One of those people, Laurent Beaudoin, did step aside for current president and CEO Alain Bellemare in 2015. But he didn’t exactly go away—and as the chairman of the board, he was the one who approved the recent odious pay increases. And while they were linked to so-called performance objectives, including “securing significant C Series contract orders,” those orders were secured by nearly giving them away. A Reuters story earlier this year cited two sources familiar with the deal who said Bombardier offered a two-thirds discount to Delta Air Lines, which agreed to buy seventy-five of the jets, in order to win their business over Brazilian rival Embraer SA. That version of events is supported by the $500 million “onerous contract” charge Bombardier booked in the second quarter of 2016 related to the Delta order, and a separate one from Air Canada (an onerous contract is one where the cost of fulfilling an agreement is higher than the economic benefit obtained from it).

On its own, this is bad enough—but it’s compounded by the fact that the C-Series also ended up costing Bombardier upwards of $2 billion more than it had expected. If you can only sell your products at a loss, what’s the point of making them in the first place? Bombardier’s answer, it seems, is because governments continue to allow them to. There are an awful lot of federal and provincial seats in Quebec, and as long as Bombardier is able to link its existence to that of thousands of good-paying jobs, the politicians who hold those seats are going to be reluctant to cut Bombardier off, however much they might want to.

Then again, Bombardier’s management may have finally overplayed its hand. With a White House that’s obsessed with the idea of so-called “fair trade,” and a renegotiation of the North American Free Trade Agreement near the top of its agenda, the subsidies that Bombardier has traditionally received could be seen as putting competing American firms at a disadvantage. Bombardier also has to face down the mounting public scrutiny over its compensation practices, both from outside and within Quebec. On Sunday evening, Bellemare announced that he’d asked his company’s board of directors to defer 50 percent of the pay they’d awarded the company’s six top executives until 2020.

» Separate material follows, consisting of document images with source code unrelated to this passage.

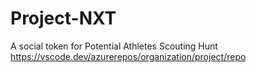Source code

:# Project-NXT
A social token for Potential Athletes Scouting Hunt
https://vscode.dev/azurerepos/organization/project/repo
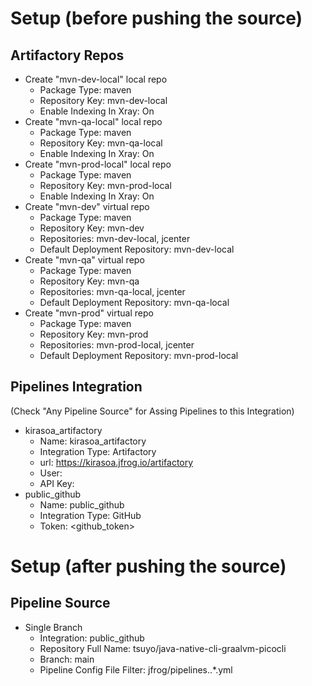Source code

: # Setup (before pushing the source)
## Artifactory Repos
<!-- - Quick Setup -> Maven -->
<!-- - Check "Handle Snapshots" in "libs-release-local" -->
- Create "mvn-dev-local" local repo
  - Package Type: maven
  - Repository Key: mvn-dev-local
  - Enable Indexing In Xray: On
- Create "mvn-qa-local" local repo
  - Package Type: maven
  - Repository Key: mvn-qa-local
  - Enable Indexing In Xray: On
- Create "mvn-prod-local" local repo
  - Package Type: maven
  - Repository Key: mvn-prod-local
  - Enable Indexing In Xray: On
- Create "mvn-dev" virtual repo
  - Package Type: maven
  - Repository Key: mvn-dev
  - Repositories: mvn-dev-local, jcenter
  - Default Deployment Repository: mvn-dev-local
- Create "mvn-qa" virtual repo
  - Package Type: maven
  - Repository Key: mvn-qa
  - Repositories: mvn-qa-local, jcenter
  - Default Deployment Repository: mvn-qa-local
- Create "mvn-prod" virtual repo
  - Package Type: maven
  - Repository Key: mvn-prod
  - Repositories: mvn-prod-local, jcenter
  - Default Deployment Repository: mvn-prod-local
<!-- - Create "generic-dev-local" local repo
- Create "generic-qa-local" local repo
- Create "generic-prod-local" local repo -->
## Pipelines Integration
(Check "Any Pipeline Source" for Assing Pipelines to this Integration)
- kirasoa_artifactory
  - Name: kirasoa_artifactory
  - Integration Type: Artifactory
  - url: https://kirasoa.jfrog.io/artifactory
  - User: <username>
  - API Key: <password>
- public_github
  - Name: public_github
  - Integration Type: GitHub
  - Token: <github_token>

# Setup (after pushing the source)
## Pipeline Source
- Single Branch
  - Integration: public_github
  - Repository Full Name: tsuyo/java-native-cli-graalvm-picocli
  - Branch: main
  - Pipeline Config File Filter: jfrog/pipelines\..*\.yml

That might placate a few of the company’s critics, but it won’t address the fundamental rot at its core, which could very easily add Bombardier’s name to the list of Canada’s biggest corporate disasters, alongside Nortel, Blackberry, Bre-X, and Valeant. That’s why, although it’s too late to unwind the most recent round of taxpayer-funded cash infusions, it’s time to start to preparing for the next one. The federal government needs to be ready with its list of demands, beginning with the elimination of the dual-class structure. The company needs to operated in the best interests of all shareholders, not just the ones related to its founders. To their great credit, the Bombardier family has built an iconic business, one that employs thousands of people and generates billions in tax revenue. Let’s not let them destroy it.